Harris is using all of this – his past legalism, the supposed legalism of Christianity, the hateful way Christians have treated him – as an excuse for his defection to the other side and as a means of justifying what I suspect is yet to come (probably via Instagram again). That alone is ample proof that he never understood the central tenet of Christianity: the Cross.
Furthermore, Harris is clearly seeking the approbation of men. It feels like he licked his finger, put it in the air, and decided the winds were blowing to the Left and adjusted his convictions accordingly. It’s a poor bargain. In my previous article I quoted my friend Jwan Zhumbes, the Anglican Bishop of Bukuru, Nigeria (who arrives tonight, incidentally). Speaking to the Harris situation he remarked: “It is better to die accursed by the world and in Christ, than the hero of the world and accursed by Christ.” Amen.
Matthew 18:15-17 states very clearly how Christians are to address the sins of other Christians: if your brother repents of his sin, rejoice, you have reclaimed him; if he does not, cut him off.

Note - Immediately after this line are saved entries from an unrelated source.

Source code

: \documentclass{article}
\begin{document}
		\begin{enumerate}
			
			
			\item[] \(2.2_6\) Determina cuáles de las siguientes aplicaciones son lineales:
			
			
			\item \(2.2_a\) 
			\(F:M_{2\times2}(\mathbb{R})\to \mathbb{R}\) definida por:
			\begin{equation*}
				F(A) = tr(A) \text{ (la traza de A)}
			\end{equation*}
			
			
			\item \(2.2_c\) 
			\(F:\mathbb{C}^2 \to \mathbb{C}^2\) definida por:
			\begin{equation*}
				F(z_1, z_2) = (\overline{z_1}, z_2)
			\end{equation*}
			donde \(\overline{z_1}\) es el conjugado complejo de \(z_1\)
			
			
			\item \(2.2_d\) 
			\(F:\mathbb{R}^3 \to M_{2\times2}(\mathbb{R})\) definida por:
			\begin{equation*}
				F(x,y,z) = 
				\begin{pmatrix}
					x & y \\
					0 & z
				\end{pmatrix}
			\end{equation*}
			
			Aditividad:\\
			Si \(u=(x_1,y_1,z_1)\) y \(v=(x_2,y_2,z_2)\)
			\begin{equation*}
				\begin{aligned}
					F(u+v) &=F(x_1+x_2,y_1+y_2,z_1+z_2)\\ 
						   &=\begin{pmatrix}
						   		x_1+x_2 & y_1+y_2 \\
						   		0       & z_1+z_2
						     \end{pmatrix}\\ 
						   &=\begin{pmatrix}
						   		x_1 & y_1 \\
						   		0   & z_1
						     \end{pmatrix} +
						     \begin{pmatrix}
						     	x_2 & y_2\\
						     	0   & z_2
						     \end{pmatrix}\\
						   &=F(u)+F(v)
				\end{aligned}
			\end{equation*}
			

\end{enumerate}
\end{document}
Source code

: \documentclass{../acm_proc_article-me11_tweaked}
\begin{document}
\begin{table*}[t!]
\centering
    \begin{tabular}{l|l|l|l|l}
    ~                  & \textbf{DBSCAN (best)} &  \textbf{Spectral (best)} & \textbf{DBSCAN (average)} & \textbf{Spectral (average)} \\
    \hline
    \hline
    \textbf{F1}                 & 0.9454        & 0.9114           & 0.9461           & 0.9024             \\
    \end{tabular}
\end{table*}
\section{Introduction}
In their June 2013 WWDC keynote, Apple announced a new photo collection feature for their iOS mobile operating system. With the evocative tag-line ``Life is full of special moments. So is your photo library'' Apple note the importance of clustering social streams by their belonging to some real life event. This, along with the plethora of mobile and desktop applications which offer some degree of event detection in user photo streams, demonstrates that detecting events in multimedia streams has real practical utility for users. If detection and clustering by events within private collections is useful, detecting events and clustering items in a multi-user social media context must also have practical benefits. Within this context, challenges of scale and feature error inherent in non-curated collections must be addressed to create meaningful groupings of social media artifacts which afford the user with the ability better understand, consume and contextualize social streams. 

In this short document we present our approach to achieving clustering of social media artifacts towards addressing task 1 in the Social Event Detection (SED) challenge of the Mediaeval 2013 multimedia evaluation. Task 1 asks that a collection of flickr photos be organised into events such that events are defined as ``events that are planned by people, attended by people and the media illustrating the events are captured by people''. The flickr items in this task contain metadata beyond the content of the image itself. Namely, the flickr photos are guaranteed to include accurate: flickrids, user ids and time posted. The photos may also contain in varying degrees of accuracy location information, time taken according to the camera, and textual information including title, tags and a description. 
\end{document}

At this point, Harris falls into the latter category. As a subscriber to this blog recently pointed out, 1 John 2:19 was written in response to a similar circumstance:
“They went out from us, but they did not belong to us. For if they had belonged to us, they would have remained with us. But their departure made it clear that none of them belonged to us.”
I am reminded of another passage. It is from Proverbs 14:12:
“There is a way that seems right to a man, but its end is the way of death.”